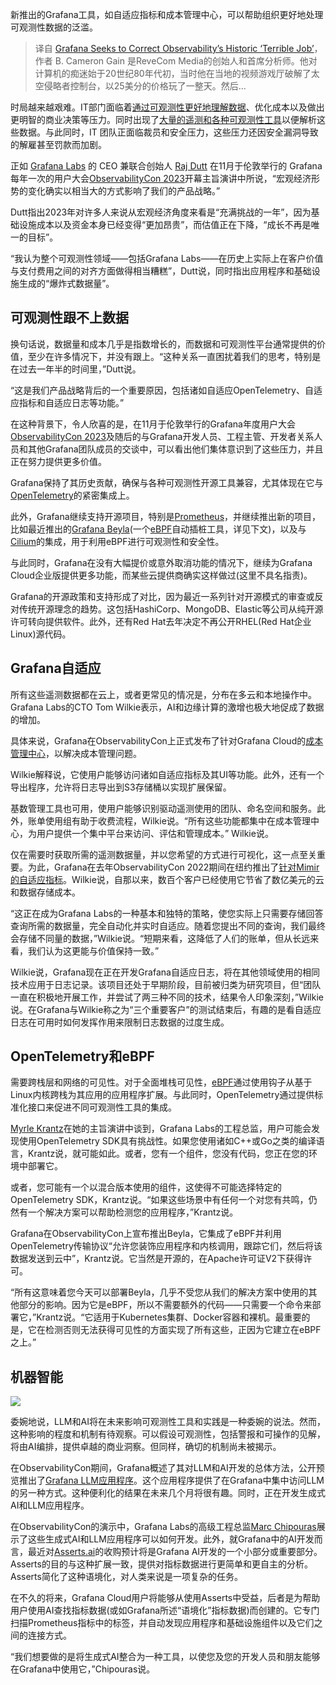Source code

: <!--
title: Grafana 努力纠正可观测性的历史遗留问题
cover: https://cdn.thenewstack.io/media/2024/01/8d9195ea-capture-decran-2024-01-05-203244-1024x767.png
-->

新推出的Grafana工具，如自适应指标和成本管理中心，可以帮助组织更好地处理可观测性数据的泛滥。

> 译自 [Grafana Seeks to Correct Observability’s Historic ‘Terrible Job’](https://thenewstack.io/grafana-seeks-to-correct-observabilitys-historic-terrible-job/)，作者 B. Cameron Gain 是ReveCom Media的创始人和首席分析师。他对计算机的痴迷始于20世纪80年代初，当时他在当地的视频游戏厅破解了太空侵略者控制台，以25美分的价格玩了一整天。然后...

时局越来越艰难。IT部门面临着[通过可观测性更好地理解数据](https://thenewstack.io/rethinking-observability/)、优化成本以及做出更明智的商业决策等压力。同时出现了[大量的遥测和各种可观测性工具](https://thenewstack.io/observability-in-2024-more-opentelemetry-less-confusion/)以便解析这些数据。与此同时，IT 团队正面临裁员和安全压力，这些压力还因安全漏洞导致的解雇甚至罚款而加剧。

正如 [Grafana Labs](https://grafana.com/) 的 CEO 兼联合创始人 [Raj Dutt](https://www.linkedin.com/in/radutt/) 在11月于伦敦举行的 Grafana 每年一次的用户大会[ObservabilityCon 2023](https://grafana.com/about/events/observabilitycon/2023/)开幕主旨演讲中所说，“宏观经济形势的变化确实以相当大的方式影响了我们的产品战略。”

Dutt指出2023年对许多人来说从宏观经济角度来看是“充满挑战的一年”，因为基础设施成本以及资金本身已经变得“更加昂贵”，而估值正在下降，“成长不再是唯一的目标”。

“我认为整个可观测性领域——包括Grafana Labs——在历史上实际上在客户价值与支付费用之间的对齐方面做得相当糟糕”，Dutt说，同时指出应用程序和基础设施生成的“爆炸式数据量”。

## 可观测性跟不上数据

换句话说，数据量和成本几乎是指数增长的，而数据和可观测性平台通常提供的价值，至少在许多情况下，并没有跟上。“这种关系一直困扰着我们的思考，特别是在过去一年半的时间里，”Dutt说。

“这是我们产品战略背后的一个重要原因，包括诸如自适应OpenTelemetry、自适应指标和自适应日志等功能。”

在这种背景下，令人欣喜的是，在11月于伦敦举行的Grafana年度用户大会[ObservabilityCon 2023](https://grafana.com/about/events/observabilitycon/2023/)及随后的与Grafana开发人员、工程主管、开发者关系人员和其他Grafana团队成员的交谈中，可以看出他们集体意识到了这些压力，并且正在努力提供更多价值。

Grafana保持了其历史贡献，确保与各种可观测性开源工具兼容，尤其体现在它与[OpenTelemetry](https://thenewstack.io/splunk-opentelemetry-and-the-future-of-observability/)的紧密集成上。

此外，Grafana继续支持开源项目，特别是[Prometheus](https://thenewstack.io/30-pull-requests-later-prometheus-memory-use-is-cut-in-half/)，并继续推出新的项目，比如最近推出的[Grafana Beyla](https://grafana.com/docs/grafana-cloud/monitor-applications/beyla/)(一个[eBPF](https://thenewstack.io/how-ebpf-streamlines-the-service-mesh/)自动插桩工具，详见下文)，以及与[Cilium](https://cilium.io/)的集成，用于利用eBPF进行可观测性和安全性。

与此同时，Grafana在没有大幅提价或意外取消功能的情况下，继续为Grafana Cloud企业版提供更多功能，而某些云提供商确实这样做过(这里不具名指责)。

Grafana的开源政策和支持形成了对比，因为最近一系列针对开源模式的审查或反对传统开源理念的趋势。这包括HashiCorp、MongoDB、Elastic等公司从纯开源许可转向提供软件。此外，还有Red Hat去年决定不再公开RHEL(Red Hat企业Linux)源代码。

## Grafana自适应

所有这些遥测数据都在云上，或者更常见的情况是，分布在多云和本地操作中。Grafana Labs的CTO Tom Wilkie表示，AI和边缘计算的激增也极大地促成了数据的增加。

具体来说，Grafana在ObservabilityCon上正式发布了针对Grafana Cloud的[成本管理中心](https://grafana.com/blog/2023/11/14/grafana-cloud-cost-management-tools-for-metrics-logs-and-more/)，以解决成本管理问题。

Wilkie解释说，它使用户能够访问诸如自适应指标及其UI等功能。此外，还有一个导出程序，允许将日志导出到S3存储桶以实现扩展保留。

基数管理工具也可用，使用户能够识别驱动遥测使用的团队、命名空间和服务。此外，账单使用组有助于收费流程，Wilkie说。“所有这些功能都集中在成本管理中心，为用户提供一个集中平台来访问、评估和管理成本。” Wilkie说。

仅在需要时获取所需的遥测数据量，并以您希望的方式进行可视化，这一点至关重要。为此，Grafana在去年ObservabilityCon 2022期间在纽约推出了[针对Mimir的自适应指标](https://grafana.com/blog/2023/05/09/adaptive-metrics-grafana-cloud-announcement/)。Wilkie说，自那以来，数百个客户已经使用它节省了数亿美元的云和数据存储成本。

“这正在成为Grafana Labs的一种基本和独特的策略，使您实际上只需要存储回答查询所需的数据量，完全自动化并实时自适应。随着您提出不同的查询，我们最终会存储不同量的数据，”Wilkie说。“短期来看，这降低了人们的账单，但从长远来看，我们认为这更能与价值保持一致。”

Wilkie说，Grafana现在正在开发Grafana自适应日志，将在其他领域使用的相同技术应用于日志记录。该项目还处于早期阶段，目前被归类为研究项目，但“团队一直在积极地开展工作，并尝试了两三种不同的技术，结果令人印象深刻，”Wilkie说。在Grafana与Wilkie称之为“三个重要客户”的测试结束后，有趣的是看自适应日志在可用时如何发挥作用来限制日志数据的过度生成。

## OpenTelemetry和eBPF

需要跨栈层和网络的可见性。对于全面堆栈可见性，[eBPF](https://thenewstack.io/what-is-ebpf/)通过使用钩子从基于Linux内核跨栈为其应用的应用程序扩展。与此同时，OpenTelemetry通过提供标准化接口来促进不同可观测性工具的集成。

[Myrle Krantz](https://de.linkedin.com/in/myrlekrantz)在她的主旨演讲中谈到，Grafana Labs的工程总监，用户可能会发现使用OpenTelemetry SDK具有挑战性。如果您使用诸如C++或Go之类的编译语言，Krantz说，就可能如此。或者，您有一个组件，您没有代码，您正在您的环境中部署它。

或者，您可能有一个以混合版本使用的组件，这使得不可能选择特定的OpenTelemetry SDK，Krantz说。“如果这些场景中有任何一个对您有共鸣，仍然有一个解决方案可以帮助检测您的应用程序，”Krantz说。

Grafana在ObservabilityCon上宣布推出Beyla，它集成了eBPF并利用OpenTelemetry传输协议“允许您装饰应用程序和内核调用，跟踪它们，然后将该数据发送到云中”，Krantz说。它当然是开源的，在Apache许可证V2下获得许可。

“所有这意味着您今天可以部署Beyla，几乎不受您从我们的解决方案中使用的其他部分的影响。因为它是eBPF，所以不需要额外的代码——只需要一个命令来部署它，”Krantz说。“它适用于Kubernetes集群、Docker容器和裸机。最重要的是，它在检测否则无法获得可见性的方面实现了所有这些，正因为它建立在eBPF之上。”

## 机器智能

![](https://cdn.thenewstack.io/media/2024/01/d9e833e8-capture-decran-2024-01-05-194739-1024x415.png)

委婉地说，LLM和AI将在未来影响可观测性工具和实践是一种委婉的说法。然而，这种影响的程度和机制有待观察。可以假设可观测性，包括警报和可操作的见解，将由AI编排，提供卓越的商业洞察。但同样，确切的机制尚未被揭示。

在ObservabilityCon期间，Grafana概述了其对LLM和AI开发的总体方法，公开预览推出了[Grafana LLM应用程序](https://grafana.com/grafana/plugins/grafana-llm-app/)。这个应用程序提供了在Grafana中集中访问LLM的另一种方式。这种便利化的结果在未来几个月将很有趣。同时，正在开发生成式AI和LLM应用程序。

在ObservabilityCon的演示中，Grafana Labs的高级工程总监[Marc Chipouras](https://www.linkedin.com/in/chipouras/)展示了这些生成式AI和LLM应用程序可以如何开发。此外，就Grafana中的AI开发而言，最近对[Asserts.ai](https://www.asserts.ai/)的收购预计将是Grafana AI开发的一个小部分或重要部分。Asserts的目的与这种扩展一致，提供对指标数据进行更简单和更自主的分析。Asserts简化了这种语境化，对人类来说是一项复杂的任务。

在不久的将来，Grafana Cloud用户将能够从使用Asserts中受益，后者是为帮助用户使用AI查找指标数据(或如Grafana所述“语境化”指标数据)而创建的。它专门扫描Prometheus指标中的标签，并自动发现应用程序和基础设施组件以及它们之间的连接方式。

“我们想要做的是将生成式AI整合为一种工具，以使您及您的开发人员和朋友能够在Grafana中使用它，”Chipouras说。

————————

#### [Work request]
Write out, from the lines above, only those from the line with "换句话说，数据量和成本几乎是" to the line with "## OpenTelemetry和eBPF", exactly as given, including the first and the last.

#### [Answer box]
换句话说，数据量和成本几乎是指数增长的，而数据和可观测性平台通常提供的价值，至少在许多情况下，并没有跟上。“这种关系一直困扰着我们的思考，特别是在过去一年半的时间里，”Dutt说。

“这是我们产品战略背后的一个重要原因，包括诸如自适应OpenTelemetry、自适应指标和自适应日志等功能。”

在这种背景下，令人欣喜的是，在11月于伦敦举行的Grafana年度用户大会[ObservabilityCon 2023](https://grafana.com/about/events/observabilitycon/2023/)及随后的与Grafana开发人员、工程主管、开发者关系人员和其他Grafana团队成员的交谈中，可以看出他们集体意识到了这些压力，并且正在努力提供更多价值。

Grafana保持了其历史贡献，确保与各种可观测性开源工具兼容，尤其体现在它与[OpenTelemetry](https://thenewstack.io/splunk-opentelemetry-and-the-future-of-observability/)的紧密集成上。

此外，Grafana继续支持开源项目，特别是[Prometheus](https://thenewstack.io/30-pull-requests-later-prometheus-memory-use-is-cut-in-half/)，并继续推出新的项目，比如最近推出的[Grafana Beyla](https://grafana.com/docs/grafana-cloud/monitor-applications/beyla/)(一个[eBPF](https://thenewstack.io/how-ebpf-streamlines-the-service-mesh/)自动插桩工具，详见下文)，以及与[Cilium](https://cilium.io/)的集成，用于利用eBPF进行可观测性和安全性。

与此同时，Grafana在没有大幅提价或意外取消功能的情况下，继续为Grafana Cloud企业版提供更多功能，而某些云提供商确实这样做过(这里不具名指责)。

Grafana的开源政策和支持形成了对比，因为最近一系列针对开源模式的审查或反对传统开源理念的趋势。这包括HashiCorp、MongoDB、Elastic等公司从纯开源许可转向提供软件。此外，还有Red Hat去年决定不再公开RHEL(Red Hat企业Linux)源代码。

## Grafana自适应

所有这些遥测数据都在云上，或者更常见的情况是，分布在多云和本地操作中。Grafana Labs的CTO Tom Wilkie表示，AI和边缘计算的激增也极大地促成了数据的增加。

具体来说，Grafana在ObservabilityCon上正式发布了针对Grafana Cloud的[成本管理中心](https://grafana.com/blog/2023/11/14/grafana-cloud-cost-management-tools-for-metrics-logs-and-more/)，以解决成本管理问题。

Wilkie解释说，它使用户能够访问诸如自适应指标及其UI等功能。此外，还有一个导出程序，允许将日志导出到S3存储桶以实现扩展保留。

基数管理工具也可用，使用户能够识别驱动遥测使用的团队、命名空间和服务。此外，账单使用组有助于收费流程，Wilkie说。“所有这些功能都集中在成本管理中心，为用户提供一个集中平台来访问、评估和管理成本。” Wilkie说。

仅在需要时获取所需的遥测数据量，并以您希望的方式进行可视化，这一点至关重要。为此，Grafana在去年ObservabilityCon 2022期间在纽约推出了[针对Mimir的自适应指标](https://grafana.com/blog/2023/05/09/adaptive-metrics-grafana-cloud-announcement/)。Wilkie说，自那以来，数百个客户已经使用它节省了数亿美元的云和数据存储成本。

“这正在成为Grafana Labs的一种基本和独特的策略，使您实际上只需要存储回答查询所需的数据量，完全自动化并实时自适应。随着您提出不同的查询，我们最终会存储不同量的数据，”Wilkie说。“短期来看，这降低了人们的账单，但从长远来看，我们认为这更能与价值保持一致。”

Wilkie说，Grafana现在正在开发Grafana自适应日志，将在其他领域使用的相同技术应用于日志记录。该项目还处于早期阶段，目前被归类为研究项目，但“团队一直在积极地开展工作，并尝试了两三种不同的技术，结果令人印象深刻，”Wilkie说。在Grafana与Wilkie称之为“三个重要客户”的测试结束后，有趣的是看自适应日志在可用时如何发挥作用来限制日志数据的过度生成。

## OpenTelemetry和eBPF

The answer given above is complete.